WHAT TO DO —
Which of the lines in the records below hold the string "shown"? Copy every one of them.

RECORDS FOR THE EXERCISE —
◇ ◇ ◇ ◇ ◇ ◇ ◇
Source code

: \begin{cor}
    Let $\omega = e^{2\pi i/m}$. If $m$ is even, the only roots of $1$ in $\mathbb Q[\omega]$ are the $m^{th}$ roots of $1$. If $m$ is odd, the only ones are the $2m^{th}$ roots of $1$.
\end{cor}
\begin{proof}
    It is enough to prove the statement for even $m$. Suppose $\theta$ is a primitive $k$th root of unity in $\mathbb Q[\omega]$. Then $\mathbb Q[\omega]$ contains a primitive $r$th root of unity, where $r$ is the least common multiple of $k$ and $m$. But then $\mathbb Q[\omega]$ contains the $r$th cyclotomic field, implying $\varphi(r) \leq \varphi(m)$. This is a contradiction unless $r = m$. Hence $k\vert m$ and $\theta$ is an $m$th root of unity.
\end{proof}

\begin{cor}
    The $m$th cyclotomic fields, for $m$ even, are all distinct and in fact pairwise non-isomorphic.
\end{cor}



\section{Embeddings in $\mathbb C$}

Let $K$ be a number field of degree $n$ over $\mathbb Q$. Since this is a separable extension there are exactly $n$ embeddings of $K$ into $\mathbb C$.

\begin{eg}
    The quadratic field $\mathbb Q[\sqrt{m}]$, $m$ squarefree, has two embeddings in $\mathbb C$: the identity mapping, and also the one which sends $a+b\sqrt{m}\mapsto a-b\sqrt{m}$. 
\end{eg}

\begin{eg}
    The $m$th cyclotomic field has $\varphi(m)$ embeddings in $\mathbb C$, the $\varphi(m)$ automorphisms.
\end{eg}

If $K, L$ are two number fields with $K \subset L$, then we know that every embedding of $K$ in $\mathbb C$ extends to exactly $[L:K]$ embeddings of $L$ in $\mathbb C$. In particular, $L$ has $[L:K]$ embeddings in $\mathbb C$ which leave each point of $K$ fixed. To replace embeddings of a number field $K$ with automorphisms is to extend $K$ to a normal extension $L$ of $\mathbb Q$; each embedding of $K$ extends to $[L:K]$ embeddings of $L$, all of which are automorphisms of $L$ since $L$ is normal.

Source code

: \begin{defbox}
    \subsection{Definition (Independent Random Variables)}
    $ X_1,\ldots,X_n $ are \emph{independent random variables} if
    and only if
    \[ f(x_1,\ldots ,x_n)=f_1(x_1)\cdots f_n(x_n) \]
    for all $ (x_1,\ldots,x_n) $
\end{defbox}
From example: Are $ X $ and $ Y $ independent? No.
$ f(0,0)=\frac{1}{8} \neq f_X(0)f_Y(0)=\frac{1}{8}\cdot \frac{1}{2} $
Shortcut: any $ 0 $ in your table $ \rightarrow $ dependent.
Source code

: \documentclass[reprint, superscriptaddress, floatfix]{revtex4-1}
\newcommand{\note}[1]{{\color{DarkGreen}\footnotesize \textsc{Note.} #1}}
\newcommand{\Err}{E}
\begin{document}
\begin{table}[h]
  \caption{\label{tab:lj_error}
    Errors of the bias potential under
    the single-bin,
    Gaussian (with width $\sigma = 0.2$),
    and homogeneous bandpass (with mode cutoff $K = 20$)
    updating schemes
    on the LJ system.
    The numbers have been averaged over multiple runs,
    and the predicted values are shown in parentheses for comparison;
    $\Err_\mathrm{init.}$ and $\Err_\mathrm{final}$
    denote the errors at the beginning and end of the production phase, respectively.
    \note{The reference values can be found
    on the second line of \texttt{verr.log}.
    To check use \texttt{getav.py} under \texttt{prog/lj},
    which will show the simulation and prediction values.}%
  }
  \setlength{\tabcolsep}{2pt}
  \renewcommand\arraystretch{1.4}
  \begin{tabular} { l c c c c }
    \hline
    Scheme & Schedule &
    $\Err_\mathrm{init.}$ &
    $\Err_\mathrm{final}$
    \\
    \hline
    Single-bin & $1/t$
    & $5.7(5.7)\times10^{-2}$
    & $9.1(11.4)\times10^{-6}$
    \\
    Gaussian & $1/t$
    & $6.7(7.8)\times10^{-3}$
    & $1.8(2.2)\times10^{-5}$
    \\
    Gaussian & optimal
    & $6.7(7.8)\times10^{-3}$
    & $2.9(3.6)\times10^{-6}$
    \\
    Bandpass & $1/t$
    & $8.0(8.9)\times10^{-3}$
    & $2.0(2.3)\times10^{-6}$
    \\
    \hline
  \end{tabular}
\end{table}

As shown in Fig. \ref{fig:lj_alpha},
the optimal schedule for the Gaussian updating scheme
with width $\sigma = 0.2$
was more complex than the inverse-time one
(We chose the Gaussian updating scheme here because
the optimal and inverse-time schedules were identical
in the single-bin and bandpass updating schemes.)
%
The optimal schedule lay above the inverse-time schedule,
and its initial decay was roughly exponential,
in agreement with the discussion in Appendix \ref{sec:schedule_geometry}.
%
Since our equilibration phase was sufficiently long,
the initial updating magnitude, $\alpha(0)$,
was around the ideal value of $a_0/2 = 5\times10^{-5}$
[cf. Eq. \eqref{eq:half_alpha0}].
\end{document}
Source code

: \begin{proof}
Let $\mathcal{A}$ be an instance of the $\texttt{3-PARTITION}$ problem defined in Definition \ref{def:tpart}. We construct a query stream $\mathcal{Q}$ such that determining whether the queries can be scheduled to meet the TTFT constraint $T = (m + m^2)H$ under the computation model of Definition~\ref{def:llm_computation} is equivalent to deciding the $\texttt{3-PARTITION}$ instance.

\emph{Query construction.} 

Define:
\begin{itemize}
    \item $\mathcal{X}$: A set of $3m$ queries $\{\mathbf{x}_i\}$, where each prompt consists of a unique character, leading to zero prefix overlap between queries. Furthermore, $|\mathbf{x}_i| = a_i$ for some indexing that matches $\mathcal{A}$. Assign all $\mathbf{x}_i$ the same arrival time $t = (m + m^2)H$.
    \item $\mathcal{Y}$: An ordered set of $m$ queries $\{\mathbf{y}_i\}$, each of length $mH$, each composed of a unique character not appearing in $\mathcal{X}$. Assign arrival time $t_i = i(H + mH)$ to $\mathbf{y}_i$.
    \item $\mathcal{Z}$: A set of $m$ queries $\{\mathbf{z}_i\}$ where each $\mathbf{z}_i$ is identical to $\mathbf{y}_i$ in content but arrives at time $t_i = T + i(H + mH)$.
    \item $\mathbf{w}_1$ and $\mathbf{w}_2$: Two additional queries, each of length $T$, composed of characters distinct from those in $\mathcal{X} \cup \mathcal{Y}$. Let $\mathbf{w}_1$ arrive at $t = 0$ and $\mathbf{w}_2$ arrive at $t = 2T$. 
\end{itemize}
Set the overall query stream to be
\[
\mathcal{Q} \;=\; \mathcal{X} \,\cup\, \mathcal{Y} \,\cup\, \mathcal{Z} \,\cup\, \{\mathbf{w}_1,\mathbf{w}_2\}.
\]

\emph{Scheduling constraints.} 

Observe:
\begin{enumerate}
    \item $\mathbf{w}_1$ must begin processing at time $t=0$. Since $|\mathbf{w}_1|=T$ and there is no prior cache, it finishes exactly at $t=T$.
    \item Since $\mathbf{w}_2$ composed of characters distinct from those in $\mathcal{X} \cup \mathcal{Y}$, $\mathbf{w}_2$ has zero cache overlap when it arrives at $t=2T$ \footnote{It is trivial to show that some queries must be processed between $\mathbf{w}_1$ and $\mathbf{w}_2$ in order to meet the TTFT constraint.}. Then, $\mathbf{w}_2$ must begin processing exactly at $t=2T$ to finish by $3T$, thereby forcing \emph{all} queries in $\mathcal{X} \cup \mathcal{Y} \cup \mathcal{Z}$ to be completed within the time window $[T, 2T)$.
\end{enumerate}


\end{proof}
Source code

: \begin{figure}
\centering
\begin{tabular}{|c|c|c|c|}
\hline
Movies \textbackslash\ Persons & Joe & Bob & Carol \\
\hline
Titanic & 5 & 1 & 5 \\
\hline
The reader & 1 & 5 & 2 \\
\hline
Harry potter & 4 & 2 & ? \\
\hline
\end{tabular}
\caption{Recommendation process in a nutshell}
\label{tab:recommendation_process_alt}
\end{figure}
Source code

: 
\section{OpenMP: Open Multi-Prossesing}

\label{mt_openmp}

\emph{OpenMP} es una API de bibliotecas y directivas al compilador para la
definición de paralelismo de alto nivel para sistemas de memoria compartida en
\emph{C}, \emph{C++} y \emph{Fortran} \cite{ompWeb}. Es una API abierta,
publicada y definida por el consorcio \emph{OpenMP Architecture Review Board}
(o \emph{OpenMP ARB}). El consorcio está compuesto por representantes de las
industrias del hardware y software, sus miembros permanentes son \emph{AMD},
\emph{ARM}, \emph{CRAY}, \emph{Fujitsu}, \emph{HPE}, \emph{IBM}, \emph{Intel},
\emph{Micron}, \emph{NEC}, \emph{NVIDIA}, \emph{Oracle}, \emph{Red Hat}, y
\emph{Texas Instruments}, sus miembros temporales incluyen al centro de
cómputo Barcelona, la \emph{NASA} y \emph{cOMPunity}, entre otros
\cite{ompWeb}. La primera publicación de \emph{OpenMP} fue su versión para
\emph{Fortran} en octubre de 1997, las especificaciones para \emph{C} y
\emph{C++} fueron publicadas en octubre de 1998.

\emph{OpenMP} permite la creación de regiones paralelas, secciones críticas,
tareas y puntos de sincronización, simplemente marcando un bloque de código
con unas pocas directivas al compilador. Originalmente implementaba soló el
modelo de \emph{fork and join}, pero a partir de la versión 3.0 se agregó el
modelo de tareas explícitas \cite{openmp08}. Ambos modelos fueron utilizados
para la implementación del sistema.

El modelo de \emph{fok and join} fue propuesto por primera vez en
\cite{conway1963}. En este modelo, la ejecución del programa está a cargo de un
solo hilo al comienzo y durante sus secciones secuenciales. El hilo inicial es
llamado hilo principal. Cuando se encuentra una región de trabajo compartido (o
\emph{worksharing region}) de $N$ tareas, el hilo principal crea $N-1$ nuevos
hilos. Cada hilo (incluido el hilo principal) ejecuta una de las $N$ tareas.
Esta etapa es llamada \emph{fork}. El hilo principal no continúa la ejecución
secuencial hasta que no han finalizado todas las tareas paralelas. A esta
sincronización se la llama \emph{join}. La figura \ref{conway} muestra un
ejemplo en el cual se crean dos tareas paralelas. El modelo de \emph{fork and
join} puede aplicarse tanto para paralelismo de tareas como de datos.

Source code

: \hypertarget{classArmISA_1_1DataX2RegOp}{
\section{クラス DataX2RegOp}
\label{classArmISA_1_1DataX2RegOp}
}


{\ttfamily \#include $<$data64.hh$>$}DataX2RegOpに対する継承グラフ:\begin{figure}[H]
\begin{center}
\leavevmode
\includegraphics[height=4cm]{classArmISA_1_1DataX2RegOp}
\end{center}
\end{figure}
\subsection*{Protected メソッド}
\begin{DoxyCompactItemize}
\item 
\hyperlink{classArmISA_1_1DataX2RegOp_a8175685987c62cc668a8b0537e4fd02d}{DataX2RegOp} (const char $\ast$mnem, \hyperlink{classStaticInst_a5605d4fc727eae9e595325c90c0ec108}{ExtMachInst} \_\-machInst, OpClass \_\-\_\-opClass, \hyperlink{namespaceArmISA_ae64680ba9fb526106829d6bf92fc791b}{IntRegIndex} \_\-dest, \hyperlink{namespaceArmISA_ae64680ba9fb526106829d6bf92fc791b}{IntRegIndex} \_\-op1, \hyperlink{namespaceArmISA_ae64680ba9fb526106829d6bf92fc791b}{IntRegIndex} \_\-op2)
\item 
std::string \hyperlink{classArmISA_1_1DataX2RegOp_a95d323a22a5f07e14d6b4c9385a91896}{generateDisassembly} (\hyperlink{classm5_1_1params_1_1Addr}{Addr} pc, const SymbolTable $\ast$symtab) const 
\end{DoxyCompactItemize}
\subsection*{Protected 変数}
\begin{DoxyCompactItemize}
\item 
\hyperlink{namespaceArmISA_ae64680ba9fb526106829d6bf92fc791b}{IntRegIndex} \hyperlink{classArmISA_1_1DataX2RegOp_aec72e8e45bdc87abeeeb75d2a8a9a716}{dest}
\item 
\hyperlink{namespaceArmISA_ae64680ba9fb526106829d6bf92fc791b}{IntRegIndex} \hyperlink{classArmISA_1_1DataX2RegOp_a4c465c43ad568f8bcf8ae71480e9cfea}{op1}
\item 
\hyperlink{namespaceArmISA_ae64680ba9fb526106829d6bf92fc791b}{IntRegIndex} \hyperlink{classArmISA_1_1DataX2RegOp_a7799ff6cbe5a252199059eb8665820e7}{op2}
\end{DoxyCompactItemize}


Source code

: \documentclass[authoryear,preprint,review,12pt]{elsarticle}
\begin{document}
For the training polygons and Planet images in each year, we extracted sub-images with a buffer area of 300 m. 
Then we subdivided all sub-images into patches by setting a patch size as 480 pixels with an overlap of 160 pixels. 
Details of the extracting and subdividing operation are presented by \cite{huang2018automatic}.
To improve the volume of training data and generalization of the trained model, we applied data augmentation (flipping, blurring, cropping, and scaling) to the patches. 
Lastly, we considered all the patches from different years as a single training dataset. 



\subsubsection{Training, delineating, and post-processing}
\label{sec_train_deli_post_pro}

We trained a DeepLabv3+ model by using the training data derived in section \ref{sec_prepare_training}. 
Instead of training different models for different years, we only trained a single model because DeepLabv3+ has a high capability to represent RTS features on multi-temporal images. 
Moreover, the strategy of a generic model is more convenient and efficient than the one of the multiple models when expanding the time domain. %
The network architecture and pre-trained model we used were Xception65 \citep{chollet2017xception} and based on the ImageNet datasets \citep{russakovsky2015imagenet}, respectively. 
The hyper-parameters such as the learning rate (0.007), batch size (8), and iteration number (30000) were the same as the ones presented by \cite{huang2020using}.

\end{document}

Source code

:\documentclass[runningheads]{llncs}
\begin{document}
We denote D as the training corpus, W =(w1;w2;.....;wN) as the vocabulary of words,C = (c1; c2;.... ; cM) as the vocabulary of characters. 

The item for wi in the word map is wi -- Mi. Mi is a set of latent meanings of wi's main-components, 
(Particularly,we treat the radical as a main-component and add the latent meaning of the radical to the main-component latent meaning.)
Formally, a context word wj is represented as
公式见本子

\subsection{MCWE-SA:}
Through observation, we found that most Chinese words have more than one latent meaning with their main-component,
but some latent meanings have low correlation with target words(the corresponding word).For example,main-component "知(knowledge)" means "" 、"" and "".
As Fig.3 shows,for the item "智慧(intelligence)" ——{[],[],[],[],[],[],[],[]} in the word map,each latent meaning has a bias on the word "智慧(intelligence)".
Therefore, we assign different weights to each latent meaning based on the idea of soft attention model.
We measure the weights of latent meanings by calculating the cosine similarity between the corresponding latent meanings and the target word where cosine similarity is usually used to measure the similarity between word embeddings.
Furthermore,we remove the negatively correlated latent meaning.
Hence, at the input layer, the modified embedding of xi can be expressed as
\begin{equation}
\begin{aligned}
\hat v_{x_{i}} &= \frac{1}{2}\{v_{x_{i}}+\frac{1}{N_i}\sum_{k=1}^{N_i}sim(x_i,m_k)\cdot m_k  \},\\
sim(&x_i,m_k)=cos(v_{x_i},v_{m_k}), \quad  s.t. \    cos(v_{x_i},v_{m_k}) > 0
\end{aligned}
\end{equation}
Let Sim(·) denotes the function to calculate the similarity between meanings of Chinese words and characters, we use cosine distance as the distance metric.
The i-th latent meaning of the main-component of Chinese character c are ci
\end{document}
◇ ◇ ◇ ◇ ◇ ◇ ◇
RESPONSE AREA —
    and the predicted values are shown in parentheses for comparison;
As shown in Fig. \ref{fig:lj_alpha},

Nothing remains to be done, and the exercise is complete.